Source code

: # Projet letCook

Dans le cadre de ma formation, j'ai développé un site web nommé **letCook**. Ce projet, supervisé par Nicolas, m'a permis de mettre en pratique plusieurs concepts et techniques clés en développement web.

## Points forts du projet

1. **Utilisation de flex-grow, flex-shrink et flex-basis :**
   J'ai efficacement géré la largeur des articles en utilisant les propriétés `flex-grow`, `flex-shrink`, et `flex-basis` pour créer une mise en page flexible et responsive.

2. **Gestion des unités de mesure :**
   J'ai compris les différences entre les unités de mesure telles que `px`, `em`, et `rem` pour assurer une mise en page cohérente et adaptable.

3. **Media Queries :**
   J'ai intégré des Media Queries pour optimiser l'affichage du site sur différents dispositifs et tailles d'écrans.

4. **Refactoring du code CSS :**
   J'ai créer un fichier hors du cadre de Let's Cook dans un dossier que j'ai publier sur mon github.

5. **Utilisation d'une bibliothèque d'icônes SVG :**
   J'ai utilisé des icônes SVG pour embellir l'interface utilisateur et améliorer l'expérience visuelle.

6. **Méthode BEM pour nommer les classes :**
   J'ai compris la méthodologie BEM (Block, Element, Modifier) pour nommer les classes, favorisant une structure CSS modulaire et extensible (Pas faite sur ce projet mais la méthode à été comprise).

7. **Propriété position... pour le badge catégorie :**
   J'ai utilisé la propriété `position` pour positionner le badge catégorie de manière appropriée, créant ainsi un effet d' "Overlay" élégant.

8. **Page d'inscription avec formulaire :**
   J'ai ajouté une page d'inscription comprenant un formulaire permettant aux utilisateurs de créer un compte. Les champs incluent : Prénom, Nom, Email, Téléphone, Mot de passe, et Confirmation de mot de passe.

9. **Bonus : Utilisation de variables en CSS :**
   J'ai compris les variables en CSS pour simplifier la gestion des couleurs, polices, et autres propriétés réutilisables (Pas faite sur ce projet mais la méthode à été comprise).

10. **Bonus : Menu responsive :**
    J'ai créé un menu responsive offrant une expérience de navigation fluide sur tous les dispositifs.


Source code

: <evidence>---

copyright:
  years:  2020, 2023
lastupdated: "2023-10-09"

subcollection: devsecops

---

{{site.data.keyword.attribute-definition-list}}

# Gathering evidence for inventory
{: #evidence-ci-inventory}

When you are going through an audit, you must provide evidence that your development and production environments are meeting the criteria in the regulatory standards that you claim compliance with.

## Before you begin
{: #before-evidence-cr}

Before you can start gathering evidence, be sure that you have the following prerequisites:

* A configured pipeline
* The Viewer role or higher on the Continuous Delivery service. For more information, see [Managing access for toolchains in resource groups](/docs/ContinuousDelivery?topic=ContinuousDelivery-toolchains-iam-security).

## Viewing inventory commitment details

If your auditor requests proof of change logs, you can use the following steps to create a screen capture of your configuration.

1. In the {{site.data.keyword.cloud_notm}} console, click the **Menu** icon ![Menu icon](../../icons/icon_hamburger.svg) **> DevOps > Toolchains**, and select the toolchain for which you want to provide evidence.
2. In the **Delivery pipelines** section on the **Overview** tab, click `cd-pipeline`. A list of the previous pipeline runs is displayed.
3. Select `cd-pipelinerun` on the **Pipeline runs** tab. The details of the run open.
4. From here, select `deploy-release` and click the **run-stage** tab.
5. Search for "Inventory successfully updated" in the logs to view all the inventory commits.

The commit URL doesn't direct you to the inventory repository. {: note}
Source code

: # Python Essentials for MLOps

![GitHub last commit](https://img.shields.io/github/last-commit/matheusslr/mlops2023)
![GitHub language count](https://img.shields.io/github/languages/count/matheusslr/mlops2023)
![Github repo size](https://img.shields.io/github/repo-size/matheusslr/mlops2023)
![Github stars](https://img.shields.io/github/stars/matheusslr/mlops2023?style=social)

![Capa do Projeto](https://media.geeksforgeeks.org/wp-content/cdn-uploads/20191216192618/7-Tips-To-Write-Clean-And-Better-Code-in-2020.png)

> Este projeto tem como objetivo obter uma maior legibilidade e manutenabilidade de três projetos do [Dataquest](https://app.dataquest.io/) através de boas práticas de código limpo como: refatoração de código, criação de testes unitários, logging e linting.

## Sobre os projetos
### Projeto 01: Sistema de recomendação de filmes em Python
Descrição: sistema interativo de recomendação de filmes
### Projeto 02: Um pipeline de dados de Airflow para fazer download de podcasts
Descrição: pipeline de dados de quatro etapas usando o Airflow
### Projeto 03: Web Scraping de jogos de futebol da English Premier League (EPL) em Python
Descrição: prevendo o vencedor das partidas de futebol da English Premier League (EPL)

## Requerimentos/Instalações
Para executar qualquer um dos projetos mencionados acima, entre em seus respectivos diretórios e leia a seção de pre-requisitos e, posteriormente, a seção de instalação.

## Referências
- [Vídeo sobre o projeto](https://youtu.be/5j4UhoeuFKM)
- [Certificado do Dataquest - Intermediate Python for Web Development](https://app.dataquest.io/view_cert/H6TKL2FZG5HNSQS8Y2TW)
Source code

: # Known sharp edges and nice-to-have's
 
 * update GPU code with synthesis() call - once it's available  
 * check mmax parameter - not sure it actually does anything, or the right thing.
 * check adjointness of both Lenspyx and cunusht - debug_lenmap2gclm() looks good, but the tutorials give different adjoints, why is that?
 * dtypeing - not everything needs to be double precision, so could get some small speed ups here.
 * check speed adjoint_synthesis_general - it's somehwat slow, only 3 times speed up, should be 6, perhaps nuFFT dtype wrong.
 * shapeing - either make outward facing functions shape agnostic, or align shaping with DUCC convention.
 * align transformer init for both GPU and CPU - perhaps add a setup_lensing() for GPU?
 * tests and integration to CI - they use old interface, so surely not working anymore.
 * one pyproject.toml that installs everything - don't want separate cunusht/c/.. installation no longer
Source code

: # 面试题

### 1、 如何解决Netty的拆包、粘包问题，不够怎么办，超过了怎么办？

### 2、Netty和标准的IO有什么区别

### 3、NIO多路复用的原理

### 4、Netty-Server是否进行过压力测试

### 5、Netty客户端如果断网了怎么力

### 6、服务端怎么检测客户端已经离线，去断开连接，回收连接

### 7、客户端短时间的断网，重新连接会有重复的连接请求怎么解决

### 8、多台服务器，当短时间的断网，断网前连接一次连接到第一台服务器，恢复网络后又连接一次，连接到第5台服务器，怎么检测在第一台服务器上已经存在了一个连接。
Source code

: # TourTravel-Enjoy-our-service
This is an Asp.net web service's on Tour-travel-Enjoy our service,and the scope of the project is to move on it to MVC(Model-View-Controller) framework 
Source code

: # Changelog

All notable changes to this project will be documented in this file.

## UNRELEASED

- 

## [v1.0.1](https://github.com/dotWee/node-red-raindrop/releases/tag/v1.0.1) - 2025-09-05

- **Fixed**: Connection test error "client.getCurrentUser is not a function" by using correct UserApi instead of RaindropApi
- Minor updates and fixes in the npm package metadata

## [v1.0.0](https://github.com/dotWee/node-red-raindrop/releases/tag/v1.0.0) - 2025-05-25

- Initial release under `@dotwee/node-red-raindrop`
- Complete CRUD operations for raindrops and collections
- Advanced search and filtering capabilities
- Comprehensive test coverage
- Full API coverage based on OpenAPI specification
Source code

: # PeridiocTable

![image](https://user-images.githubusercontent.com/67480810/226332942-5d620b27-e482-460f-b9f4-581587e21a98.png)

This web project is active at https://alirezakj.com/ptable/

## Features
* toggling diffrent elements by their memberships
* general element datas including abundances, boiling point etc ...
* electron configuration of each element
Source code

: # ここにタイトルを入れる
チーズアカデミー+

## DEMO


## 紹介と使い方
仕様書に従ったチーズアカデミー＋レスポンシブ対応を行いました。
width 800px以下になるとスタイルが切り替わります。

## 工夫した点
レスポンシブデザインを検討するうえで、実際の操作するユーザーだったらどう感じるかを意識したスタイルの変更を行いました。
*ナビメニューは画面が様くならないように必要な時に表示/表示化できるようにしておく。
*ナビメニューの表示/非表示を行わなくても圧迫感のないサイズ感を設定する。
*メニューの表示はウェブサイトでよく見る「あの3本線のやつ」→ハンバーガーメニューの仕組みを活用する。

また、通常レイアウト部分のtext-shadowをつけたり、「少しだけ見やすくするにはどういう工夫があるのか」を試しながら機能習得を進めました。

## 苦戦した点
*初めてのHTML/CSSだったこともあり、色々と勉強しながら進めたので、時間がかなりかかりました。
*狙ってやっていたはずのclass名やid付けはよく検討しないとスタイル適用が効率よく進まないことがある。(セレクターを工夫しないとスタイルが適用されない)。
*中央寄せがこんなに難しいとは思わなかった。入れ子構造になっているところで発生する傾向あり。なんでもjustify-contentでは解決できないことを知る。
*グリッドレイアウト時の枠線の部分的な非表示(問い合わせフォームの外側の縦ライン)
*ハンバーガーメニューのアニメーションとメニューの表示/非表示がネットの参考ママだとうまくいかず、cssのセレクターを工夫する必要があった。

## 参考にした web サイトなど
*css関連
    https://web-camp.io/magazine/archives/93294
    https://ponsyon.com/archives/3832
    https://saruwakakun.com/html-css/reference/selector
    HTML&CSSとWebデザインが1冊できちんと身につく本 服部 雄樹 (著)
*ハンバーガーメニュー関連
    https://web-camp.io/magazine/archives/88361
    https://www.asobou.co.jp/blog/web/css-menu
------------------------
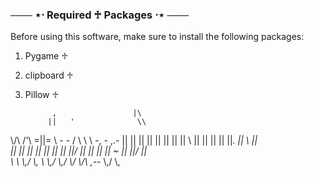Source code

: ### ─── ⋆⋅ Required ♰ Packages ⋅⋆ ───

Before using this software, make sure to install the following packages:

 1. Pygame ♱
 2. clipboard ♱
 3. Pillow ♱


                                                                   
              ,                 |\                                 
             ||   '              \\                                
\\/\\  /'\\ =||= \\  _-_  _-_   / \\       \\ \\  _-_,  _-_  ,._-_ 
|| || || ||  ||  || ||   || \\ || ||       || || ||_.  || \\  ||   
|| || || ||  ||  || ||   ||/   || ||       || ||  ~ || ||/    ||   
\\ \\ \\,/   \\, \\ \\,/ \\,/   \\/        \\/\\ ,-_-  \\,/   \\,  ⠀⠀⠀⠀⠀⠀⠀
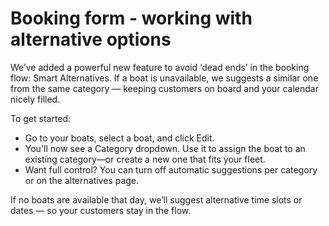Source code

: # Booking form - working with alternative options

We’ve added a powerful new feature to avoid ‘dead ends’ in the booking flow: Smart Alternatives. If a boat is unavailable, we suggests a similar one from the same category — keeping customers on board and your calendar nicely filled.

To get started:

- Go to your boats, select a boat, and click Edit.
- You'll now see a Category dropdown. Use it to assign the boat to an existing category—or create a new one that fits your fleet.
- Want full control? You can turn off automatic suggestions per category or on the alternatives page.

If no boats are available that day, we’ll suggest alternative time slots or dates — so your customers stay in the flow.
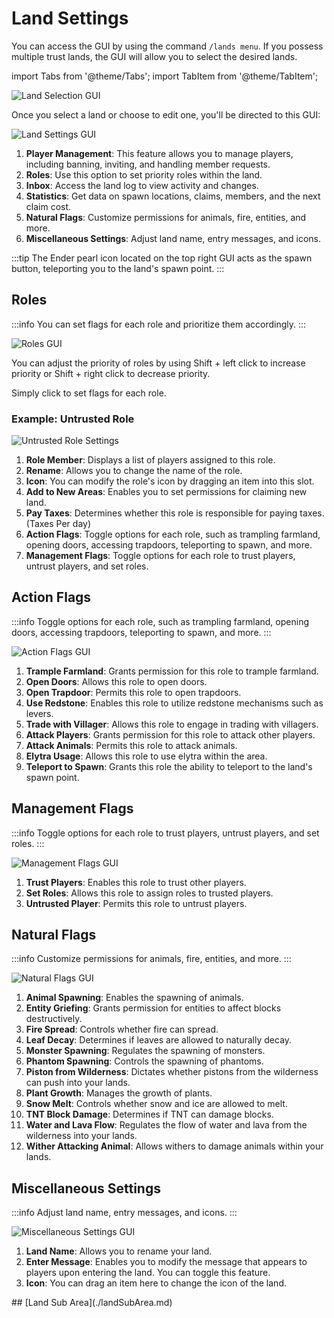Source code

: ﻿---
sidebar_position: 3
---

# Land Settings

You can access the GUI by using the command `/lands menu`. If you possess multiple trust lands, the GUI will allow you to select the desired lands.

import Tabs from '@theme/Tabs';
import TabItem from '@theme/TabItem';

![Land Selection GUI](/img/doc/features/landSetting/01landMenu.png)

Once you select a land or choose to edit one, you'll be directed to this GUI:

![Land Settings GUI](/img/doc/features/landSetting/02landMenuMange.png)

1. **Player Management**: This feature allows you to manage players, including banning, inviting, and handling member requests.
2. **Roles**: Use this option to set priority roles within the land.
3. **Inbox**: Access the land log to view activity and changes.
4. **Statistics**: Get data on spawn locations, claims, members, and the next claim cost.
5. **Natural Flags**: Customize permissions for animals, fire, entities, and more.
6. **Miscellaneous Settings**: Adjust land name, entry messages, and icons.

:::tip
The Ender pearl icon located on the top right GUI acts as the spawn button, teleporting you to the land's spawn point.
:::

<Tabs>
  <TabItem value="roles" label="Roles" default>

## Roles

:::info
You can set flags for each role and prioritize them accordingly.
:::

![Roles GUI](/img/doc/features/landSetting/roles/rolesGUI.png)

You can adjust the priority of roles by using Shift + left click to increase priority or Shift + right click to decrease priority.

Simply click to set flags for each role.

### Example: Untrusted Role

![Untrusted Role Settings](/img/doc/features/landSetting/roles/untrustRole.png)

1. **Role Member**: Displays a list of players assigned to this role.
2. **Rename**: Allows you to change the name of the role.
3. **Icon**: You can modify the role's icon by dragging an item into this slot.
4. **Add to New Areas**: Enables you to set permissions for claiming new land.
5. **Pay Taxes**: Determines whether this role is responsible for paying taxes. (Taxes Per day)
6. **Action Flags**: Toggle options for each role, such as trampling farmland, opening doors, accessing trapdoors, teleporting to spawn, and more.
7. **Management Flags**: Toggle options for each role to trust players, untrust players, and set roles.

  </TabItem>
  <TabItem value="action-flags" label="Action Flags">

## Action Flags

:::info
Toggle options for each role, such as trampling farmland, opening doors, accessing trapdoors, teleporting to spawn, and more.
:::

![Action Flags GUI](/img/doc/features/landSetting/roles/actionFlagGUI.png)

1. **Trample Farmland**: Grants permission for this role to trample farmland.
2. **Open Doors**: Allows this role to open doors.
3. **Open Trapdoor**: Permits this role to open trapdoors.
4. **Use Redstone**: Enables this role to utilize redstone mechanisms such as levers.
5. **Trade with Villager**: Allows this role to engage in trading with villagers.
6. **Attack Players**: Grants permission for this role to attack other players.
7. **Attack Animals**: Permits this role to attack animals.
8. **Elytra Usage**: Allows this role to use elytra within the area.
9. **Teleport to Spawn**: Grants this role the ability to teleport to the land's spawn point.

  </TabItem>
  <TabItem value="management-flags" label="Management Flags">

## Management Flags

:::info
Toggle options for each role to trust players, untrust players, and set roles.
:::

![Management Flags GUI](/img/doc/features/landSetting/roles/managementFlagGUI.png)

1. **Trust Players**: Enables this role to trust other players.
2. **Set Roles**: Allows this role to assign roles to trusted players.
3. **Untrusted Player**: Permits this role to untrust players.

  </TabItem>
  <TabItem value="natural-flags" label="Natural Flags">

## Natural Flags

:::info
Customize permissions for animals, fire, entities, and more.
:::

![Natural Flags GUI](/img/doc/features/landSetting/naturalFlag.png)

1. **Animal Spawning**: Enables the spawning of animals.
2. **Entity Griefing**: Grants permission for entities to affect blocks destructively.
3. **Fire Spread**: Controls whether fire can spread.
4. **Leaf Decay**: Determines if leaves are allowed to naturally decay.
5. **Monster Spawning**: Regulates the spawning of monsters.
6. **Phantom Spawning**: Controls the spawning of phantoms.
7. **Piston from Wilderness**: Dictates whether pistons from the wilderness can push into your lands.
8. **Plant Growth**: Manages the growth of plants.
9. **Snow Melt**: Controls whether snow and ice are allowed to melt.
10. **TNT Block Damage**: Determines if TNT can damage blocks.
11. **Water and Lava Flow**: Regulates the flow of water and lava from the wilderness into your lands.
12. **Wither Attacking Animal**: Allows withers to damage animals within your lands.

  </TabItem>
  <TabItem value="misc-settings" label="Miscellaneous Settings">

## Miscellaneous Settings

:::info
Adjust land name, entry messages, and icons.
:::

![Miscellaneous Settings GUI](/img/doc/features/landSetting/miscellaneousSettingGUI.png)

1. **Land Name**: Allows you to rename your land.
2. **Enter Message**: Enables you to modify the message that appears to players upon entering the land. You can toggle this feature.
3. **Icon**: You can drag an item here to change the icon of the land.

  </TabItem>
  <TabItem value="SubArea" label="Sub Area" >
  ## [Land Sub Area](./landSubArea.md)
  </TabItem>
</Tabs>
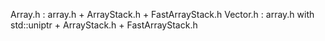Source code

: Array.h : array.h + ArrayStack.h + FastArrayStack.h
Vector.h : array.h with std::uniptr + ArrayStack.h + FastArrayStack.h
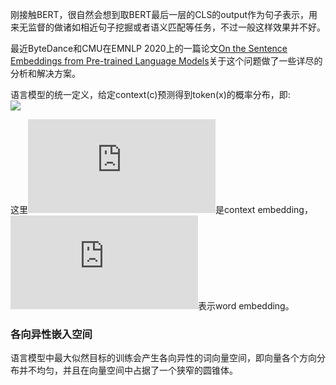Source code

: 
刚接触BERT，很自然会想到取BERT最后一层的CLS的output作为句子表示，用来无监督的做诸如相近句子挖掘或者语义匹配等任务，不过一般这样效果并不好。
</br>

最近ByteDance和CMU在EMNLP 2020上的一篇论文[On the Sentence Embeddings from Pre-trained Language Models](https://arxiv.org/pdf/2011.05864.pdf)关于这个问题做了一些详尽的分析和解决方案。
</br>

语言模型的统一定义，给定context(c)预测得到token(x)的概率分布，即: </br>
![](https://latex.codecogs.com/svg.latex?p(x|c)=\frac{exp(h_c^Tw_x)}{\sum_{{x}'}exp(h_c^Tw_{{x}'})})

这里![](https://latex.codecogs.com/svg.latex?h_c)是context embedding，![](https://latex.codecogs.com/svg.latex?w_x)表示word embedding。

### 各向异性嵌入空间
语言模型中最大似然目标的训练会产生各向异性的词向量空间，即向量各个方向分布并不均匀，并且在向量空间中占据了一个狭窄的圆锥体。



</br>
------------------------
= Your instructions =
Using the entries above, give again exactly the lines from the line holding "- Full API coverage" through the line holding "https://www.asobou.co.jp/blog/web/css-menu". Include both end lines and nothing else.

= Written answer =
- Full API coverage based on OpenAPI specification
Source code

: # PeridiocTable

![image](https://user-images.githubusercontent.com/67480810/226332942-5d620b27-e482-460f-b9f4-581587e21a98.png)

This web project is active at https://alirezakj.com/ptable/

## Features
* toggling diffrent elements by their memberships
* general element datas including abundances, boiling point etc ...
* electron configuration of each element
Source code

: # ここにタイトルを入れる
チーズアカデミー+

## DEMO


## 紹介と使い方
仕様書に従ったチーズアカデミー＋レスポンシブ対応を行いました。
width 800px以下になるとスタイルが切り替わります。

## 工夫した点
レスポンシブデザインを検討するうえで、実際の操作するユーザーだったらどう感じるかを意識したスタイルの変更を行いました。
*ナビメニューは画面が様くならないように必要な時に表示/表示化できるようにしておく。
*ナビメニューの表示/非表示を行わなくても圧迫感のないサイズ感を設定する。
*メニューの表示はウェブサイトでよく見る「あの3本線のやつ」→ハンバーガーメニューの仕組みを活用する。

また、通常レイアウト部分のtext-shadowをつけたり、「少しだけ見やすくするにはどういう工夫があるのか」を試しながら機能習得を進めました。

## 苦戦した点
*初めてのHTML/CSSだったこともあり、色々と勉強しながら進めたので、時間がかなりかかりました。
*狙ってやっていたはずのclass名やid付けはよく検討しないとスタイル適用が効率よく進まないことがある。(セレクターを工夫しないとスタイルが適用されない)。
*中央寄せがこんなに難しいとは思わなかった。入れ子構造になっているところで発生する傾向あり。なんでもjustify-contentでは解決できないことを知る。
*グリッドレイアウト時の枠線の部分的な非表示(問い合わせフォームの外側の縦ライン)
*ハンバーガーメニューのアニメーションとメニューの表示/非表示がネットの参考ママだとうまくいかず、cssのセレクターを工夫する必要があった。

## 参考にした web サイトなど
*css関連
    https://web-camp.io/magazine/archives/93294
    https://ponsyon.com/archives/3832
    https://saruwakakun.com/html-css/reference/selector
    HTML&CSSとWebデザインが1冊できちんと身につく本 服部 雄樹 (著)
*ハンバーガーメニュー関連
    https://web-camp.io/magazine/archives/88361
    https://www.asobou.co.jp/blog/web/css-menu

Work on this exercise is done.